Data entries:
══════════
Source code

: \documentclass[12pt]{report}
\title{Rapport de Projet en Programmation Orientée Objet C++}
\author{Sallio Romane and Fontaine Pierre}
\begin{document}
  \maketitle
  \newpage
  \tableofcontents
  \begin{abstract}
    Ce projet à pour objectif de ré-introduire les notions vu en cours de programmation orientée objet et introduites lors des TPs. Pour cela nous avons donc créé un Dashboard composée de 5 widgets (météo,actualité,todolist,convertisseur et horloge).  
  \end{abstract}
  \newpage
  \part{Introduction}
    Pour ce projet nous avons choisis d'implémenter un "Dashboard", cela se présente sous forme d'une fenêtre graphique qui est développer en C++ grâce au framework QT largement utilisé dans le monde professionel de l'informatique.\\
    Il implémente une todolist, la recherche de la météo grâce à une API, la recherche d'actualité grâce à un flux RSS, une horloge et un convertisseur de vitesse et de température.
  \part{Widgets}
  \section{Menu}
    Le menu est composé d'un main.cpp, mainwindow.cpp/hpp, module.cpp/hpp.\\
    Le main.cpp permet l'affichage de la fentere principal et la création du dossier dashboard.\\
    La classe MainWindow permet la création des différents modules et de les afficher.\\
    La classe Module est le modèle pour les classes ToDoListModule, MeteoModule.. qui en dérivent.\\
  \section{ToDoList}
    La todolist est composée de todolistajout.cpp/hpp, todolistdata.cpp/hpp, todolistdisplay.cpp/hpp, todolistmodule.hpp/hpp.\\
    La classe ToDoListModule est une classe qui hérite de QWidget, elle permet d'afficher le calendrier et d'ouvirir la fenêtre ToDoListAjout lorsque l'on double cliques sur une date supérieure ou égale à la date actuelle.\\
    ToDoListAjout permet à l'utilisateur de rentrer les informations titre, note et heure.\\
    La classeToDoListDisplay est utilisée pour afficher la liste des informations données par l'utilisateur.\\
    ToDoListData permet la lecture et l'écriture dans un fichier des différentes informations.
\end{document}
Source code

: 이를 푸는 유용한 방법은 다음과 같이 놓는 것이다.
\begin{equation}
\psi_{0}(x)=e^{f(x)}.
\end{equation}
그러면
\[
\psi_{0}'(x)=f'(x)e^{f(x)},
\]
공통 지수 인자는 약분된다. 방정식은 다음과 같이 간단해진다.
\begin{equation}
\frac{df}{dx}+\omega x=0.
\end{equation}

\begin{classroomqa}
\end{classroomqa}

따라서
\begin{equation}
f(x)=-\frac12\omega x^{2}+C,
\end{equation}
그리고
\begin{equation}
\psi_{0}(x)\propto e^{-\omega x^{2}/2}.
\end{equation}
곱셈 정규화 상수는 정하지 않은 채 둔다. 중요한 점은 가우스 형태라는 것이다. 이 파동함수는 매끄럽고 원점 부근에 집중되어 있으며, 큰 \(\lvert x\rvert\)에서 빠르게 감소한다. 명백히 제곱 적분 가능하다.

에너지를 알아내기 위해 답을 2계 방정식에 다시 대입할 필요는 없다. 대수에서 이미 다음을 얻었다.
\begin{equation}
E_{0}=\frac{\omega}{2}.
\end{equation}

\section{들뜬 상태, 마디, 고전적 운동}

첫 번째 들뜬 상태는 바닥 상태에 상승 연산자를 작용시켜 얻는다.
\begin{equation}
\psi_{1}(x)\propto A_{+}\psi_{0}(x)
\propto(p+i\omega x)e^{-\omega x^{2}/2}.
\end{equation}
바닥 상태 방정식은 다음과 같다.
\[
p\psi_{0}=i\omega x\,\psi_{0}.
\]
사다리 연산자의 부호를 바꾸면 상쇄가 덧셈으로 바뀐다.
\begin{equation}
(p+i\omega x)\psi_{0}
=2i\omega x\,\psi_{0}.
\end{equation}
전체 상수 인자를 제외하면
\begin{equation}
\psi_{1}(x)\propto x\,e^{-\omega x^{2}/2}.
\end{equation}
══════════
Try it: Every entry is to be returned exactly, with nothing dropped.

Final answer:
Source code

: \documentclass[12pt]{report}
\title{Rapport de Projet en Programmation Orientée Objet C++}
\author{Sallio Romane and Fontaine Pierre}
\begin{document}
  \maketitle
  \newpage
  \tableofcontents
  \begin{abstract}
    Ce projet à pour objectif de ré-introduire les notions vu en cours de programmation orientée objet et introduites lors des TPs. Pour cela nous avons donc créé un Dashboard composée de 5 widgets (météo,actualité,todolist,convertisseur et horloge).  
  \end{abstract}
  \newpage
  \part{Introduction}
    Pour ce projet nous avons choisis d'implémenter un "Dashboard", cela se présente sous forme d'une fenêtre graphique qui est développer en C++ grâce au framework QT largement utilisé dans le monde professionel de l'informatique.\\
    Il implémente une todolist, la recherche de la météo grâce à une API, la recherche d'actualité grâce à un flux RSS, une horloge et un convertisseur de vitesse et de température.
  \part{Widgets}
  \section{Menu}
    Le menu est composé d'un main.cpp, mainwindow.cpp/hpp, module.cpp/hpp.\\
    Le main.cpp permet l'affichage de la fentere principal et la création du dossier dashboard.\\
    La classe MainWindow permet la création des différents modules et de les afficher.\\
    La classe Module est le modèle pour les classes ToDoListModule, MeteoModule.. qui en dérivent.\\
  \section{ToDoList}
    La todolist est composée de todolistajout.cpp/hpp, todolistdata.cpp/hpp, todolistdisplay.cpp/hpp, todolistmodule.hpp/hpp.\\
    La classe ToDoListModule est une classe qui hérite de QWidget, elle permet d'afficher le calendrier et d'ouvirir la fenêtre ToDoListAjout lorsque l'on double cliques sur une date supérieure ou égale à la date actuelle.\\
    ToDoListAjout permet à l'utilisateur de rentrer les informations titre, note et heure.\\
    La classeToDoListDisplay est utilisée pour afficher la liste des informations données par l'utilisateur.\\
    ToDoListData permet la lecture et l'écriture dans un fichier des différentes informations.
\end{document}
Source code

: 이를 푸는 유용한 방법은 다음과 같이 놓는 것이다.
\begin{equation}
\psi_{0}(x)=e^{f(x)}.
\end{equation}
그러면
\[
\psi_{0}'(x)=f'(x)e^{f(x)},
\]
공통 지수 인자는 약분된다. 방정식은 다음과 같이 간단해진다.
\begin{equation}
\frac{df}{dx}+\omega x=0.
\end{equation}

\begin{classroomqa}
\end{classroomqa}

따라서
\begin{equation}
f(x)=-\frac12\omega x^{2}+C,
\end{equation}
그리고
\begin{equation}
\psi_{0}(x)\propto e^{-\omega x^{2}/2}.
\end{equation}
곱셈 정규화 상수는 정하지 않은 채 둔다. 중요한 점은 가우스 형태라는 것이다. 이 파동함수는 매끄럽고 원점 부근에 집중되어 있으며, 큰 \(\lvert x\rvert\)에서 빠르게 감소한다. 명백히 제곱 적분 가능하다.

에너지를 알아내기 위해 답을 2계 방정식에 다시 대입할 필요는 없다. 대수에서 이미 다음을 얻었다.
\begin{equation}
E_{0}=\frac{\omega}{2}.
\end{equation}

\section{들뜬 상태, 마디, 고전적 운동}

첫 번째 들뜬 상태는 바닥 상태에 상승 연산자를 작용시켜 얻는다.
\begin{equation}
\psi_{1}(x)\propto A_{+}\psi_{0}(x)
\propto(p+i\omega x)e^{-\omega x^{2}/2}.
\end{equation}
바닥 상태 방정식은 다음과 같다.
\[
p\psi_{0}=i\omega x\,\psi_{0}.
\]
사다리 연산자의 부호를 바꾸면 상쇄가 덧셈으로 바뀐다.
\begin{equation}
(p+i\omega x)\psi_{0}
=2i\omega x\,\psi_{0}.
\end{equation}
전체 상수 인자를 제외하면
\begin{equation}
\psi_{1}(x)\propto x\,e^{-\omega x^{2}/2}.
\end{equation}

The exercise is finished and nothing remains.